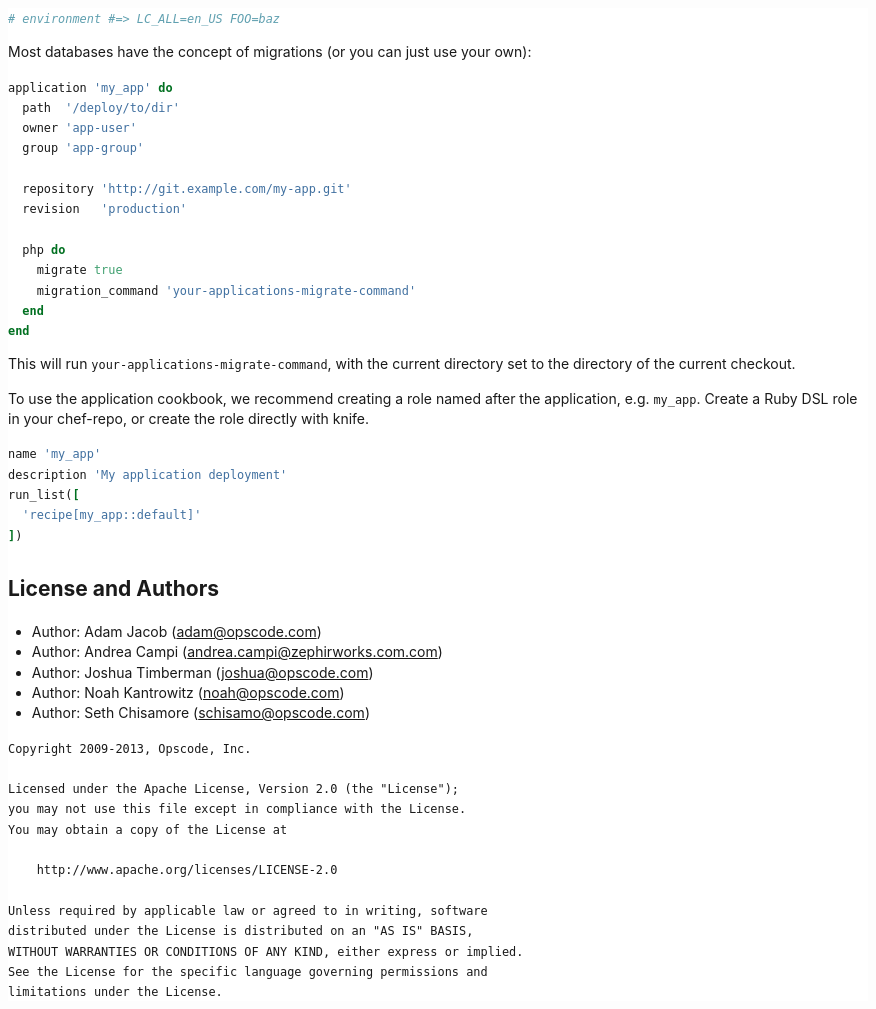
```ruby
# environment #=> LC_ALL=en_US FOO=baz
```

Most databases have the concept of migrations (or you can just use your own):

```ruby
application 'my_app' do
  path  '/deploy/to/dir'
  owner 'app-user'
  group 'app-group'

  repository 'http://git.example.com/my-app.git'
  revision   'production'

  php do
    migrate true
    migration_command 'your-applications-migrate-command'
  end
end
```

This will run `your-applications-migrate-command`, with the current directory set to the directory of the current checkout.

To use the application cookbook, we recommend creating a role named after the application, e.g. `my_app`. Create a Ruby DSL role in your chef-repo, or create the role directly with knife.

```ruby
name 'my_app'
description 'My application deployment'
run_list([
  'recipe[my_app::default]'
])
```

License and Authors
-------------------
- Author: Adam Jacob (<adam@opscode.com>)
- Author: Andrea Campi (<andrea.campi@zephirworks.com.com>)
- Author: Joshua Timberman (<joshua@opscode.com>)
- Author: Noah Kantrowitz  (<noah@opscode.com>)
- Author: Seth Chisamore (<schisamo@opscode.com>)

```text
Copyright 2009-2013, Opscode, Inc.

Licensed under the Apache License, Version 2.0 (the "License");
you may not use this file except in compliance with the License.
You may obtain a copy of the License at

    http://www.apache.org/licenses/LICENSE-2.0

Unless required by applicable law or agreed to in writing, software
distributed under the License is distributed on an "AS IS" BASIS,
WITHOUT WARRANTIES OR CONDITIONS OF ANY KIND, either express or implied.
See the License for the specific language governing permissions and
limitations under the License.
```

□ □ □ □ □

**Your assignment**
Word for word, restate all of the material above except its pictures.

**Completed exercise**
```ruby
# environment #=> LC_ALL=en_US FOO=baz
```

Most databases have the concept of migrations (or you can just use your own):

```ruby
application 'my_app' do
  path  '/deploy/to/dir'
  owner 'app-user'
  group 'app-group'

  repository 'http://git.example.com/my-app.git'
  revision   'production'

  php do
    migrate true
    migration_command 'your-applications-migrate-command'
  end
end
```

This will run `your-applications-migrate-command`, with the current directory set to the directory of the current checkout.

To use the application cookbook, we recommend creating a role named after the application, e.g. `my_app`. Create a Ruby DSL role in your chef-repo, or create the role directly with knife.

```ruby
name 'my_app'
description 'My application deployment'
run_list([
  'recipe[my_app::default]'
])
```

License and Authors
-------------------
- Author: Adam Jacob (<adam@opscode.com>)
- Author: Andrea Campi (<andrea.campi@zephirworks.com.com>)
- Author: Joshua Timberman (<joshua@opscode.com>)
- Author: Noah Kantrowitz  (<noah@opscode.com>)
- Author: Seth Chisamore (<schisamo@opscode.com>)

```text
Copyright 2009-2013, Opscode, Inc.

Licensed under the Apache License, Version 2.0 (the "License");
you may not use this file except in compliance with the License.
You may obtain a copy of the License at

    http://www.apache.org/licenses/LICENSE-2.0

Unless required by applicable law or agreed to in writing, software
distributed under the License is distributed on an "AS IS" BASIS,
WITHOUT WARRANTIES OR CONDITIONS OF ANY KIND, either express or implied.
See the License for the specific language governing permissions and
limitations under the License.
```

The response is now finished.